Der Wirt stellt seine neue Freundin vor, der Koch bringt volle Pappteller und an der Schnapsbar läuft der Zapfhahn rund. Herrlich warm ist’s auf dem Freisitz, Hunde und Menschen tollen herum. Fehlt nur noch die Technik - gedacht, gesagt. Schon wird die Bühne unterm Sonnenschirm zusammengeschraubt. Der Mann an den Schalthebeln ist leider nur der tschechischen Sprache mächtig, sei’s drum: umso mehr wird mit Händen und Füßen gefuchtelt, gewedelt, dann stimmt der Sound und als er lauter als das Hundegebell rüberkommt, wirken alle Beteiligten sehr zufrieden. Auf zur Schnapsbar, zum Herzen der Pirna-Fraktion, auf zum langjährigen Freund Phil Shoenfelt, zum in sich ruhenden ex-Millionär Jarda, zur schwankenden Zuzana, zur ärmellosen Azalea So Sweet, zur glücklichen Ivana und und und. Sie sind alle wieder da. Selbst M.C. Schmutz ließ sich nicht zweimal bitten. Möge das Konzert beginnen. Man muss nur aufpassen, dass keine betrunkenen Parukářka-Pilger, keine bekifften Fußhupen gegen die Stative fallen oder laufen. Ein ums andere Mal torkelt so ein kleiner Hund, ein Mix aus Boxer und Terrier, Pichelstein vor die Füße und will ihm’s Pivo streitig machen. Doch nicht mit Doctor Pichelstein! Jedes Getränk wird eisern verteidigt, soll’s doch heute noch schneller gehen als gestern.

 

 

Makarios führt mit sonorem Bass durchs Programm, die erste Schnapsbar läutet die Pause ein und was im zweiten Block von der Schirmbühne schallt, sprengt alle Ketten. Kaum ein Halten gibt es, als Žižkov-Legende Jarda den Joint mit dem Saxophon tauscht, als Phil zu „In my hand“ in die Saiten greift, den Goldeck-Song wie ein junger Gott (versus: ein junger Iggy Pop oder Nick Cave – die beiden kennen sich ja bestens aus einem sehr speziellen Event) performt, als „Die Art“-Rufe im Publikum lauter werden, „Das Schiff“ und „Wide wide world“ zum Diskant gespielt werden.
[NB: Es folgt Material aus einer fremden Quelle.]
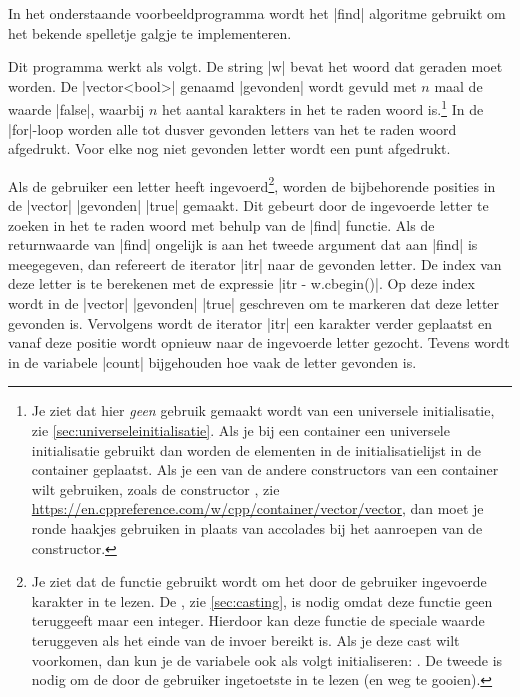 \begin{cpplstShortInline}
\label{sec:find}
In het onderstaande voorbeeldprogramma  wordt het |find| algoritme gebruikt om het bekende spelletje galgje te implementeren.

Dit programma werkt als volgt.
De string |w| bevat het woord dat geraden moet worden.
De |vector<bool>| genaamd |gevonden| wordt gevuld met $n$ maal de waarde |false|, waarbij $n$ het aantal karakters in het te raden woord is.\footnote{%
	Je ziet dat hier \emph{geen} gebruik gemaakt wordt van een universele initialisatie, zie \cref{sec:universeleinitialisatie}.
	Als je bij een container een universele initialisatie gebruikt dan worden de elementen in de initialisatielijst in de container geplaatst.
	Als je een van de andere constructors van een container wilt gebruiken, zoals de constructor , zie \url{https://en.cppreference.com/w/cpp/container/vector/vector}, dan moet je ronde haakjes gebruiken in plaats van accolades bij het aanroepen van de constructor. 
}
In de |for|\hyp{}loop worden alle tot dusver gevonden letters van het te raden woord afgedrukt.
Voor elke nog niet gevonden letter wordt een punt afgedrukt.

Als de gebruiker een letter heeft ingevoerd\footnote{%
	Je ziet dat de functie  gebruikt wordt om het door de gebruiker ingevoerde karakter in te lezen.
	De , zie \cref{sec:casting}, is nodig omdat deze functie geen  teruggeeft maar een integer.
	Hierdoor kan deze functie de speciale waarde  teruggeven als het einde van de invoer bereikt is.
	Als je deze cast wilt voorkomen, dan kun je de variabele  ook als volgt initialiseren: .
	De tweede  is nodig om de door de gebruiker ingetoetste  in te lezen (en weg te gooien).
}, worden de bijbehorende posities in de |vector| |gevonden| |true| gemaakt.
Dit gebeurt door de ingevoerde letter te zoeken in het te raden woord met behulp van de |find| functie.
Als de returnwaarde van |find| ongelijk is aan het tweede argument dat aan |find| is meegegeven, dan refereert de iterator |itr| naar de gevonden letter.
De index van deze letter is te berekenen met de expressie |itr - w.cbegin()|.
Op deze index wordt in de |vector| |gevonden| |true| geschreven om te markeren dat deze letter gevonden is.
Vervolgens wordt de iterator |itr| een karakter verder geplaatst en vanaf deze positie wordt opnieuw naar de ingevoerde letter gezocht.
Tevens wordt in de variabele |count| bijgehouden hoe vaak de letter gevonden is.


\end{cpplstShortInline}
Der ganze Hügel steht Kopf; selbst die bekifften Hunde wollen kaum mehr Stöckchen spielen. Kein Wunder – die Herrchen und Damchen im Rund sind mittlerweile derart trunken, dass satte Tellerbefüllungen von den Vierbeinern im Ganzen verschlungen werden. Makarios kündigt nach weiteren Doctors-Eskapaden den Zugabereigen an und dann ist’s grundgut für den Moment.

 

Weitere Zeremonien führen ohne Umwege an die Schnapsbar; im Glashaus versucht sich ein junger Gitarrist mit schwarzer Lederjacke in die Herzen junger Zuhörerinnen zu spielen. Von draußen erkennt ein jeder, dass sich die gewählte Zielgruppe leider auf dem Weg ins Traumland befindet. Kein Wunder – der Becherovka ist alle. Die Doctors haben es wieder einmal geschafft, die Schnapsbar leer zu spielen. Tja, liebe Wirte. Ein Pratajev-Konzert ist eine lohnende Sache. Das weiß später in der langzeitlosen Nacht auch die Kellnerin einer Cocktail Bar namens „Cocktail Bar“ in unmittelbarer Hotelnähe. Jener letzten Station vorm glimpflichen Zubettgehen. Möge morgen genug Sonne scheinen, um unter Melniks Himmel lustzuwandeln. Das hat man sich nun redlich redlich verdient. Und genau – das Verdiente der letzten beiden Tage will auch noch ausgegeben werden. Tschechische Kronen tauschen sich bestenfalls in leckere Lebensmittel ein, wenn man halbwegs zu haushalten versteht.